The Museum rises, lost white relic

of fair days long gone, when

strippers danced the Midway,

those strips of grass just south

of Chicago. These buildings are

grey gothic. Gargoyles crouch

everywhere, disappearing into

the stone. It will take you four

years, at least, before you know them.

The heart lies in the quadrangle,

quartered lawns where in the

best of springs, mathematicians

juggle, balls and clubs in sharp

geometries. It is rarely warm

enough for that, but when

the temperature climbs above

forty, we sit on the grass, we

spread out our books and

exclaim — how beautiful it is!

And when the brief spring

gives way to killing heat,

when the old ladies are

suffocating in the old grey

tenement buildings, the

students scatter. Lawns

are almost deserted, and

those who stay live a lifetime

in three short months.

Love blooms and dies,

so gorgeously, in August.

We explain to the new

children that there is a law

of conservation at work here —

misery levels must be

maintained. Fewer inhabitants

means greater misery for those

who remain. In October,

they return — bright swarms

of eager minds. Enthusiasm

will not last long — winter’s

coming, and abstracted old

professors struggle to catch

us before we begin to forget

to remember. At Christmas,

it empties again. Briefly. My

first Christmas at Chicago,

I made love for the first time,

in the quiet dormitory

by the lake. He studied physics

then, and I knew little more

than poetry.

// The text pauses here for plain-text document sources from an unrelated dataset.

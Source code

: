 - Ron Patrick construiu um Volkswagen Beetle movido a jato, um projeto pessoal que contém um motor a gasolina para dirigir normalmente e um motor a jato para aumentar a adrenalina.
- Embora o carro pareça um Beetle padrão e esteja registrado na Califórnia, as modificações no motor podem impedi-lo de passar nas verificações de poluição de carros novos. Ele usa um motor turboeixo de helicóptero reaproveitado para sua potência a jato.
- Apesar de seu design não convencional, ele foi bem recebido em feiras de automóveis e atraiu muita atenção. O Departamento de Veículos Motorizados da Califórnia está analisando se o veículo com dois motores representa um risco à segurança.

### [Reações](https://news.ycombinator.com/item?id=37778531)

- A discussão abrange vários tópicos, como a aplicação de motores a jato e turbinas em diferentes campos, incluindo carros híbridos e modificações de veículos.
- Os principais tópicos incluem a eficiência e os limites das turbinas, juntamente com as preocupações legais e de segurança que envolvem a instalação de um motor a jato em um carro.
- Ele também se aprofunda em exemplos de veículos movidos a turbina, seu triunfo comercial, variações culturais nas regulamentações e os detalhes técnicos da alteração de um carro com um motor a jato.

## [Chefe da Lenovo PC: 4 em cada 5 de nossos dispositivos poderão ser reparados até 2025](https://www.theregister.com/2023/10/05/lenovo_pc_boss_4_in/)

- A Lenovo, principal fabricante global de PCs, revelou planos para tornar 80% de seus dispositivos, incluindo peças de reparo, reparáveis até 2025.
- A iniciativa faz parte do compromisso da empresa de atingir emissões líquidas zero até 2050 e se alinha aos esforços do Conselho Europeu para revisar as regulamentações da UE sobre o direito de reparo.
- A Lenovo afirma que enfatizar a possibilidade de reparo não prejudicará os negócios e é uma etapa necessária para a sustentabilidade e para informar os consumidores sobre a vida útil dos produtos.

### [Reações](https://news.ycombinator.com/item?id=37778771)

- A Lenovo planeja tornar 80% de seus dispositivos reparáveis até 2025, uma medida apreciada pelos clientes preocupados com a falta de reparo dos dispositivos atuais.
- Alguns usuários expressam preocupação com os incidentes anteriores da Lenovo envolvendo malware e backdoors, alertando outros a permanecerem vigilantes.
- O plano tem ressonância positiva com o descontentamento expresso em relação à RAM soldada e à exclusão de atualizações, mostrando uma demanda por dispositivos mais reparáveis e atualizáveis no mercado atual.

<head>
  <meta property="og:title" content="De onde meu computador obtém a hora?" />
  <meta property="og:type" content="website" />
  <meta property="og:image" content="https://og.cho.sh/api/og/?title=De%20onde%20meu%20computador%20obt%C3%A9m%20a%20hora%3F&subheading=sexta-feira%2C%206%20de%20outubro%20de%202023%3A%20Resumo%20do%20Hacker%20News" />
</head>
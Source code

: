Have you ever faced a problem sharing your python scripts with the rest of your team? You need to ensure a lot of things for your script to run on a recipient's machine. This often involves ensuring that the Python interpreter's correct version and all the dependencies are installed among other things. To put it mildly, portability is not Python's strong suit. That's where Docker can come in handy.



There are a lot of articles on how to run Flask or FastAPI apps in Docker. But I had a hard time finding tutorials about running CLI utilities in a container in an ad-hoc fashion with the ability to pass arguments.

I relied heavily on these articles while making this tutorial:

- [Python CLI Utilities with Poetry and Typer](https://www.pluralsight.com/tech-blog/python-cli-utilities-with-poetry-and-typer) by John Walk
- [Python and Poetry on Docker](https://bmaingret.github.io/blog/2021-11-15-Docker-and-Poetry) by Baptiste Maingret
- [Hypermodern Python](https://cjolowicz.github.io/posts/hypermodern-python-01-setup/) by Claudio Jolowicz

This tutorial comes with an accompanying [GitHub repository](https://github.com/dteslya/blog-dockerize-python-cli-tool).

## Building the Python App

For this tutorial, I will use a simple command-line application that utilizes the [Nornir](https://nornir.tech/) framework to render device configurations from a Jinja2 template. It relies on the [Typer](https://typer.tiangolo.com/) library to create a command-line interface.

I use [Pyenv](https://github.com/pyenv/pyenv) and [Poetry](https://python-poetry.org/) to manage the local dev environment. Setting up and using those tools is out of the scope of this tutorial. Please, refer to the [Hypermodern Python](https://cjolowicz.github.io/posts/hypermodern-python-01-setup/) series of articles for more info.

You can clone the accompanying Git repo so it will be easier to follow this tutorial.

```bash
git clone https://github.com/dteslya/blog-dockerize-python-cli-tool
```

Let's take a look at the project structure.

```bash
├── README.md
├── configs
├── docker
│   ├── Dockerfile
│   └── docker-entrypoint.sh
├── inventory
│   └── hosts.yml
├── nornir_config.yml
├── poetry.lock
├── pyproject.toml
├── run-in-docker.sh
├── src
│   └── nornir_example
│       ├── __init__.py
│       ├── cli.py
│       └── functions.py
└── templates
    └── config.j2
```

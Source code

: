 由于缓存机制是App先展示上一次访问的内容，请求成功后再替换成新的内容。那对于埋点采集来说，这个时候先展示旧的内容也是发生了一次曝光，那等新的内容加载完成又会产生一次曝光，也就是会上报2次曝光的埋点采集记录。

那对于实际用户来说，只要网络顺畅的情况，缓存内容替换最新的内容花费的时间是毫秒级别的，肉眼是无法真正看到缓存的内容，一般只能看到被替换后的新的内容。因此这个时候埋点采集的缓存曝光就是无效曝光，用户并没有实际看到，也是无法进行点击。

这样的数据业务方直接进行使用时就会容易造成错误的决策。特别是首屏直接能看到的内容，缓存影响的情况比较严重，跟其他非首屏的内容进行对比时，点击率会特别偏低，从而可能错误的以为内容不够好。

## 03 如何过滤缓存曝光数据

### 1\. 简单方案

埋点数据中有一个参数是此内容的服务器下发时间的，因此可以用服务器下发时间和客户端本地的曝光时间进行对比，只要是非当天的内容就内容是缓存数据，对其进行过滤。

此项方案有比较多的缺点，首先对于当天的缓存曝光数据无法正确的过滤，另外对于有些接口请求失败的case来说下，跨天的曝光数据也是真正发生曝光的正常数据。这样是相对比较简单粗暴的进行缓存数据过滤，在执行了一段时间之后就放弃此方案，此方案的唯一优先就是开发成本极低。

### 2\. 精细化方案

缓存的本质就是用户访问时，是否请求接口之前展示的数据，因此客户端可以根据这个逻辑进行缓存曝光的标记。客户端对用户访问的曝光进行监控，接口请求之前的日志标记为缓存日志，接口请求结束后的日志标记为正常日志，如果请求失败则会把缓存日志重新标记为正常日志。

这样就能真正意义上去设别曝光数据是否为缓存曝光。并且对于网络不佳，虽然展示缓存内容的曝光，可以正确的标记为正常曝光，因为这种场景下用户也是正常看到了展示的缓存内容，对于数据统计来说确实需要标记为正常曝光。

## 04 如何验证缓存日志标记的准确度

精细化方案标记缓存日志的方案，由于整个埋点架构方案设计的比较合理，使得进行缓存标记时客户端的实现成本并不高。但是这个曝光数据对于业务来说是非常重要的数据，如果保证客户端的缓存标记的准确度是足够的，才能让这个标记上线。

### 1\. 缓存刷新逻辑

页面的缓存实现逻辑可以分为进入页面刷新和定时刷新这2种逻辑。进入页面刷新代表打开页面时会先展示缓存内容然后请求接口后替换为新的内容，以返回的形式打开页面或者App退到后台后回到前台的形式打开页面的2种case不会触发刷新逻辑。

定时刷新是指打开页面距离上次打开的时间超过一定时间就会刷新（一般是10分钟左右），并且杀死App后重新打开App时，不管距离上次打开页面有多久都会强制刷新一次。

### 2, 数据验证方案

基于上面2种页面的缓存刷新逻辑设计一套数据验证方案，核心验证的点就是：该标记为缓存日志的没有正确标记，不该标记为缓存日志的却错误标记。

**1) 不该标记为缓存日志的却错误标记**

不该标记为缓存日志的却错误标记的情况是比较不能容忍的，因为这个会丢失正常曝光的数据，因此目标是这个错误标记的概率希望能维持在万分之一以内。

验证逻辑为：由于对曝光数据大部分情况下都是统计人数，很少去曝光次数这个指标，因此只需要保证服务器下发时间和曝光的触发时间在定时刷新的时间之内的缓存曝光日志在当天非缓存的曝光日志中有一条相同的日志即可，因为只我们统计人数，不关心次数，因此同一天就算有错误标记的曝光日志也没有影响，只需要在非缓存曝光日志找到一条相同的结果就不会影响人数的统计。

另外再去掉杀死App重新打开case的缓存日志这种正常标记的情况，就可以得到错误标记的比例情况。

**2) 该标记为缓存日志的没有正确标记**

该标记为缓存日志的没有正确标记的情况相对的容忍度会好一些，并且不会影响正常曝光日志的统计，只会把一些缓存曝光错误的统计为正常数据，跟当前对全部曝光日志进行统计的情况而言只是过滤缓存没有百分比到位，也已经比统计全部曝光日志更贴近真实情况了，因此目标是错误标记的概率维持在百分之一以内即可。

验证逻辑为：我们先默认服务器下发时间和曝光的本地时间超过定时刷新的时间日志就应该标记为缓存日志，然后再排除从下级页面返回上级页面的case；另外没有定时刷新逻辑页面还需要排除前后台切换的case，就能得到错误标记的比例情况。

He never

graduated — one of Chicago’s

many casualties — but

before he left, he showed me

how to climb across the grey

gothic roofs, how to shout

love words into the lake air

past midnight, how to talk

about Nietzsche, and the Bible,

and Wittgenstein, and Chaucer

till dawn rose above us, quite

nakedly. I think that much

I will remember.

*****

M.A. Mohanraj

January 6, 1999

(for Jed, who asked about places, and for Dean)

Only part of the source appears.